In the good olds days, it was common knowledge that the jocks who played great football didn’t need to be competent students. Oh, sure, some were exceptions. The great running back, Billy Cannon, from LSU's teams of the late 1950s went on to be a dentist. But for the most part, players got the special tutoring at the football dorm that “taught to the test,” if you get my drift. The “training table” in the football dorm was renowned for quality, a few steak cuts above the dining hall food endured elsewhere on campus.
It’s clear to anyone who follows sports and popular culture and who read about the Penn State scandal that big-time college sports is the tail wagging the university dog. Penn State and Yale are probably so prominent in the exposés recently through bad luck and some good journalism. Other schools have escaped the bad publicity because their leadership, either within the athletic department or main administration, has managed to suppress information. If you don’t believe Les Miles or Mack Brown can’t pick up the phone and make a discreet call to the local constabulary to get a kid out of trouble, I’d like to know what you’ve been smoking, drinking or chewing.

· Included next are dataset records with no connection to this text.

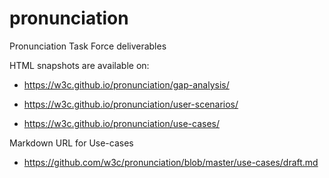 # pronunciation
Pronunciation Task Force deliverables

HTML snapshots are available on:
* https://w3c.github.io/pronunciation/gap-analysis/

* https://w3c.github.io/pronunciation/user-scenarios/

* https://w3c.github.io/pronunciation/use-cases/

Markdown URL for Use-cases

* https://github.com/w3c/pronunciation/blob/master/use-cases/draft.md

And don’t forget the American fascination with celebrity, whether it’s college or professional sports, or television and movies. Academic excellence has taken a back seat to campus celebrity just as truthful and civil discussion of public policy has done to celebrity in other parts of our society.
If the Golden Age of American exceptionalism isn’t past, it’s close to its end.
I remember clearly coming out of the old Tulane/Sugar Bowl stadium on that fateful Oct. 4, 1957, to find my father terrified that the Soviet Union had performed an amazing technological triumph, launching Sputnik. It sure shattered our illusions about American science after World War II. We would later regain our edge, for a while, at least.
Now, as I look at university life, I believe we must change the priorities on campus if we are to return America to greatness. That means a radical change in the role of sports in higher education.